**YOUR TASK:** In the records that follow, show each line where the word "explanation" is present.

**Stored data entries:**

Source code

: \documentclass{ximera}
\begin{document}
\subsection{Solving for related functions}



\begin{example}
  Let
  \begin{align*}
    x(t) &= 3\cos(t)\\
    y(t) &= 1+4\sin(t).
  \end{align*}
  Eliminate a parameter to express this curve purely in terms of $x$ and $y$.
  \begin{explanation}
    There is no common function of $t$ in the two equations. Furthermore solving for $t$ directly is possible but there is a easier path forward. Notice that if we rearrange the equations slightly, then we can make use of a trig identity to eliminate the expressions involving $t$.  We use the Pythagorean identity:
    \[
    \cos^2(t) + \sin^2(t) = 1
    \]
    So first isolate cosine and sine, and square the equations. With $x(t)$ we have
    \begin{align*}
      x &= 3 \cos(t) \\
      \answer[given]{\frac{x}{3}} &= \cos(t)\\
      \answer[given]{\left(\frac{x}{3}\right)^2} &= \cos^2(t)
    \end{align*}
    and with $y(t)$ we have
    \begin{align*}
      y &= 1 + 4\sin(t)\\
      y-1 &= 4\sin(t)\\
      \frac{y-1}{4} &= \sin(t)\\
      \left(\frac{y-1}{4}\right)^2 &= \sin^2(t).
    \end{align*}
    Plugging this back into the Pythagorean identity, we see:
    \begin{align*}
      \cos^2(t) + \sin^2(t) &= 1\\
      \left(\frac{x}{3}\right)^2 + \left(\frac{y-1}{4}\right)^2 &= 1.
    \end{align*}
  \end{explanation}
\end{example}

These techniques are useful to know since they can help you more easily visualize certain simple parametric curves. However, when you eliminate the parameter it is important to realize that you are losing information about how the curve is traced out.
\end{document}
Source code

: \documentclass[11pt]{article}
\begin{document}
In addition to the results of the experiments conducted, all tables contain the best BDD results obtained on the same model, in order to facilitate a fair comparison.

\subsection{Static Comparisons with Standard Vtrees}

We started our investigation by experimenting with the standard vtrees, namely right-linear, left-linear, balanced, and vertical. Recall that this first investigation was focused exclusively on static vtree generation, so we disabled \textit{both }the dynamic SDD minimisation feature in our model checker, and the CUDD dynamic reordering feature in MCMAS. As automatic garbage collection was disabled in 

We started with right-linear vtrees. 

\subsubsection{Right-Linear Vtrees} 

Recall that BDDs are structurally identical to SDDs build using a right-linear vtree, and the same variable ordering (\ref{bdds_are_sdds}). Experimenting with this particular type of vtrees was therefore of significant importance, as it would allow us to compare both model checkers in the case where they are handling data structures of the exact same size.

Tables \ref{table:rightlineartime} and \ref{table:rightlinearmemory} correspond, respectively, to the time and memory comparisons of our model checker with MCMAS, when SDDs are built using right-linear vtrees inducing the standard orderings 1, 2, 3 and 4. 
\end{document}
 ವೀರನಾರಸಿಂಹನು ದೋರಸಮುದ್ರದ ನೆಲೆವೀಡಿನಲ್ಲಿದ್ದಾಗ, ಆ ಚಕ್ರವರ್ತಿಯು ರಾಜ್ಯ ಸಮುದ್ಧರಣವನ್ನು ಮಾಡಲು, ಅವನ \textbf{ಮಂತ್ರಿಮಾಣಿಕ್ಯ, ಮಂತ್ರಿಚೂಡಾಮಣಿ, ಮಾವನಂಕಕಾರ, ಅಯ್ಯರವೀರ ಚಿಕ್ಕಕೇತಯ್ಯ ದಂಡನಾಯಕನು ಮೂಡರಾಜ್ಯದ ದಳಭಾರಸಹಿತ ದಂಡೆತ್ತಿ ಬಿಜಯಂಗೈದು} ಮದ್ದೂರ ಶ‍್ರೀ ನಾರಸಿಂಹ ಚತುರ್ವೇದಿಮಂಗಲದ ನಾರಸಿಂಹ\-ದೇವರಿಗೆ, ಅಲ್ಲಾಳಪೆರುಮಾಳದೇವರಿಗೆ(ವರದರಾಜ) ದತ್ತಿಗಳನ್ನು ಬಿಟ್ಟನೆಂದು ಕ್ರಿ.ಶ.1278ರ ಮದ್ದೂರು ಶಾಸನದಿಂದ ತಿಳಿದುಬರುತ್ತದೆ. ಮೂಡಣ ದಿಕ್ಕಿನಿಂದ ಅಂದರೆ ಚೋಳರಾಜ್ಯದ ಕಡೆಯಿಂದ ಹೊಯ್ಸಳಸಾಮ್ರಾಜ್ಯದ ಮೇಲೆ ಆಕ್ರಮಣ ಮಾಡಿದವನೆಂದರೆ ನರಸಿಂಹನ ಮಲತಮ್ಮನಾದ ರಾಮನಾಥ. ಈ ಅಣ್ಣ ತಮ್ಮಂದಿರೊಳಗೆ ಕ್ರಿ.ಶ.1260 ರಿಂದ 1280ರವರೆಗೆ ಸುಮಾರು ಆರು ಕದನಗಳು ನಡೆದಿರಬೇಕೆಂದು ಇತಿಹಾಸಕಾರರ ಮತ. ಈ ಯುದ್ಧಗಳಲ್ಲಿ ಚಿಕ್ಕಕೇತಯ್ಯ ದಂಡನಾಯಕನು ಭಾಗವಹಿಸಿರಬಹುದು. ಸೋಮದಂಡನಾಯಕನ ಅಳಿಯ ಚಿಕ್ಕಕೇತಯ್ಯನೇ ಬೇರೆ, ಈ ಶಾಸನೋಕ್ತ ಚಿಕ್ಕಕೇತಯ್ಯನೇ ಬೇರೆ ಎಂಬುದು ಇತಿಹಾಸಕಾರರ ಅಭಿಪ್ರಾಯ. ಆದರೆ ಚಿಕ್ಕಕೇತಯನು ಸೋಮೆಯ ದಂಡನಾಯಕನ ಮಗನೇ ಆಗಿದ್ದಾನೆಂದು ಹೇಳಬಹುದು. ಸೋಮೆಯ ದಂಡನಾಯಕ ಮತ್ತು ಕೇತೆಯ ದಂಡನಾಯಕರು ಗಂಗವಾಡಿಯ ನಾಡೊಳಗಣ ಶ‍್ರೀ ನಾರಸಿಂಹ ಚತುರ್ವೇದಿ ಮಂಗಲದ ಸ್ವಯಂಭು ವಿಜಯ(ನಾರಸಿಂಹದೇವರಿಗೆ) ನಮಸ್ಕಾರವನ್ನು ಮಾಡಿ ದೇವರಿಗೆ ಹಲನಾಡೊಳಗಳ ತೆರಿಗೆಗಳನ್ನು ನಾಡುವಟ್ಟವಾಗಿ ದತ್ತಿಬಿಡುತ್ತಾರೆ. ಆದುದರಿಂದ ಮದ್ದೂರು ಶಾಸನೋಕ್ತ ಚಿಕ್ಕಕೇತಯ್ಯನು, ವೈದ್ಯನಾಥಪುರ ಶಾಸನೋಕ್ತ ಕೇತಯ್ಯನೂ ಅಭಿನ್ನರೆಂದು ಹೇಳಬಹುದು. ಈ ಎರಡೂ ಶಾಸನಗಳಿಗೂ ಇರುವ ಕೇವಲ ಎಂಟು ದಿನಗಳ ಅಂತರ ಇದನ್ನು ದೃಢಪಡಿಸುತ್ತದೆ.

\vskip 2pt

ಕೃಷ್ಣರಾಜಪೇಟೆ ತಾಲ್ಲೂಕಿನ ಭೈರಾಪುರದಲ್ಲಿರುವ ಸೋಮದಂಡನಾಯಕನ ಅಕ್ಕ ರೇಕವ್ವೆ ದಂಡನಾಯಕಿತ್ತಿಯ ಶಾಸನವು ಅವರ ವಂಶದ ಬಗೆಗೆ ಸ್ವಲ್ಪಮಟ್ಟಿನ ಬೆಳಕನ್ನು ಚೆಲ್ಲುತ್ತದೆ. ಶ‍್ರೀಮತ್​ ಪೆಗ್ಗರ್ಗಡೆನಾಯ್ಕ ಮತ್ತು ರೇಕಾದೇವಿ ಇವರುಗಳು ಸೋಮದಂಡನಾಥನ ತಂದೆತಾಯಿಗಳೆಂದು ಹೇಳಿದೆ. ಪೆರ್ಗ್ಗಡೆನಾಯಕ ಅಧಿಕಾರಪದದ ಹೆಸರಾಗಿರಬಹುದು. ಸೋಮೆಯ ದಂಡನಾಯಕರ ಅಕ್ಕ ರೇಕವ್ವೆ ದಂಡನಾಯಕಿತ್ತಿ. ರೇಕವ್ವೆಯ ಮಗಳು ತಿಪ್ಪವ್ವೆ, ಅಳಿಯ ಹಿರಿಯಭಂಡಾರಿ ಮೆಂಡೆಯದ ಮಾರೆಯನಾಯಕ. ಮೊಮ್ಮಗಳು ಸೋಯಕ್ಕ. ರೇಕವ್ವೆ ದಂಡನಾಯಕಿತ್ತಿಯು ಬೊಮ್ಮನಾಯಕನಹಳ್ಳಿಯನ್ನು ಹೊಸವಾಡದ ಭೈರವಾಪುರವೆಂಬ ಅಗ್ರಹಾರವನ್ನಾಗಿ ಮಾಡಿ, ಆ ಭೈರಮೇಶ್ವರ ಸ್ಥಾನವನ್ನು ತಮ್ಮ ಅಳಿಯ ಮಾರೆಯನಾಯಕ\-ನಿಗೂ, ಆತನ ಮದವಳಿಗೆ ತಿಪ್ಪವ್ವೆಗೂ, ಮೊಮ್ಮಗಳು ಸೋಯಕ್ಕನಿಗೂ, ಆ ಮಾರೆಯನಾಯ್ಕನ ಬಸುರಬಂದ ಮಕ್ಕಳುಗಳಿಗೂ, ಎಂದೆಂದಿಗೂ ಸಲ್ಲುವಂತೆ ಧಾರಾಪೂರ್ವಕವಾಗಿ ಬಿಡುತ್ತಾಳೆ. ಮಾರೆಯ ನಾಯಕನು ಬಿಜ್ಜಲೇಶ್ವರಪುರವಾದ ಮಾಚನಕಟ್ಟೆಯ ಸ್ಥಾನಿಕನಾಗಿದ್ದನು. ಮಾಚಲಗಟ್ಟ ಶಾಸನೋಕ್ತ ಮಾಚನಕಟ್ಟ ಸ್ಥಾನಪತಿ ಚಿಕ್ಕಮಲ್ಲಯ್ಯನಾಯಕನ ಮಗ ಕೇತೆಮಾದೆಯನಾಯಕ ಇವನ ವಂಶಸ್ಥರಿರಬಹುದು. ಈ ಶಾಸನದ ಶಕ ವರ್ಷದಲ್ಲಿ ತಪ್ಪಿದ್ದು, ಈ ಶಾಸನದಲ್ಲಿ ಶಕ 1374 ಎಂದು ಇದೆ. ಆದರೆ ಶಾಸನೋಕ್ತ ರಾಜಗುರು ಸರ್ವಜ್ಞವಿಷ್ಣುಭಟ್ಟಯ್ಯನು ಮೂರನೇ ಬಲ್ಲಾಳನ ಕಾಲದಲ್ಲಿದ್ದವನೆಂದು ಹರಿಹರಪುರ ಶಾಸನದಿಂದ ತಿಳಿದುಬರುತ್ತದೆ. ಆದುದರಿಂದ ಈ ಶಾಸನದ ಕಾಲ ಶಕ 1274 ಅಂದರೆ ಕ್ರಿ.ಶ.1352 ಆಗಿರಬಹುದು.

**WRITTEN ANSWER:**
  \begin{explanation}
  \end{explanation}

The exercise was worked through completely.